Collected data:

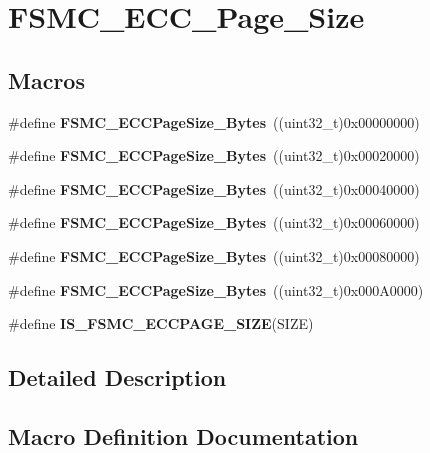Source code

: \section{F\+S\+M\+C\+\_\+\+E\+C\+C\+\_\+\+Page\+\_\+\+Size}
\label{group__FSMC__ECC__Page__Size}
\subsection*{Macros}
\begin{DoxyCompactItemize}
\item 
\#define \textbf{ F\+S\+M\+C\+\_\+\+E\+C\+C\+Page\+Size\+\_\+Bytes}~((uint32\+\_\+t)0x00000000)
\item 
\#define \textbf{ F\+S\+M\+C\+\_\+\+E\+C\+C\+Page\+Size\+\_\+Bytes}~((uint32\+\_\+t)0x00020000)
\item 
\#define \textbf{ F\+S\+M\+C\+\_\+\+E\+C\+C\+Page\+Size\+\_\+Bytes}~((uint32\+\_\+t)0x00040000)
\item 
\#define \textbf{ F\+S\+M\+C\+\_\+\+E\+C\+C\+Page\+Size\+\_\+Bytes}~((uint32\+\_\+t)0x00060000)
\item 
\#define \textbf{ F\+S\+M\+C\+\_\+\+E\+C\+C\+Page\+Size\+\_\+Bytes}~((uint32\+\_\+t)0x00080000)
\item 
\#define \textbf{ F\+S\+M\+C\+\_\+\+E\+C\+C\+Page\+Size\+\_\+Bytes}~((uint32\+\_\+t)0x000\+A0000)
\item 
\#define \textbf{ I\+S\+\_\+\+F\+S\+M\+C\+\_\+\+E\+C\+C\+P\+A\+G\+E\+\_\+\+S\+I\+ZE}(S\+I\+ZE)
\end{DoxyCompactItemize}


\subsection{Detailed Description}


\subsection{Macro Definition Documentation}
\mbox{\label{group__FSMC__ECC__Page__Size_ga8137931c96b63ec7e6f80a8c7391433f}}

▶ Assignment: Should a record include a picture, omit it from your copy and return the rest unchanged.

▶ Written solution:
Source code

: \section{F\+S\+M\+C\+\_\+\+E\+C\+C\+\_\+\+Page\+\_\+\+Size}
\label{group__FSMC__ECC__Page__Size}
\subsection*{Macros}
\begin{DoxyCompactItemize}
\item 
\#define \textbf{ F\+S\+M\+C\+\_\+\+E\+C\+C\+Page\+Size\+\_\+Bytes}~((uint32\+\_\+t)0x00000000)
\item 
\#define \textbf{ F\+S\+M\+C\+\_\+\+E\+C\+C\+Page\+Size\+\_\+Bytes}~((uint32\+\_\+t)0x00020000)
\item 
\#define \textbf{ F\+S\+M\+C\+\_\+\+E\+C\+C\+Page\+Size\+\_\+Bytes}~((uint32\+\_\+t)0x00040000)
\item 
\#define \textbf{ F\+S\+M\+C\+\_\+\+E\+C\+C\+Page\+Size\+\_\+Bytes}~((uint32\+\_\+t)0x00060000)
\item 
\#define \textbf{ F\+S\+M\+C\+\_\+\+E\+C\+C\+Page\+Size\+\_\+Bytes}~((uint32\+\_\+t)0x00080000)
\item 
\#define \textbf{ F\+S\+M\+C\+\_\+\+E\+C\+C\+Page\+Size\+\_\+Bytes}~((uint32\+\_\+t)0x000\+A0000)
\item 
\#define \textbf{ I\+S\+\_\+\+F\+S\+M\+C\+\_\+\+E\+C\+C\+P\+A\+G\+E\+\_\+\+S\+I\+ZE}(S\+I\+ZE)
\end{DoxyCompactItemize}


\subsection{Detailed Description}


\subsection{Macro Definition Documentation}
\mbox{\label{group__FSMC__ECC__Page__Size_ga8137931c96b63ec7e6f80a8c7391433f}}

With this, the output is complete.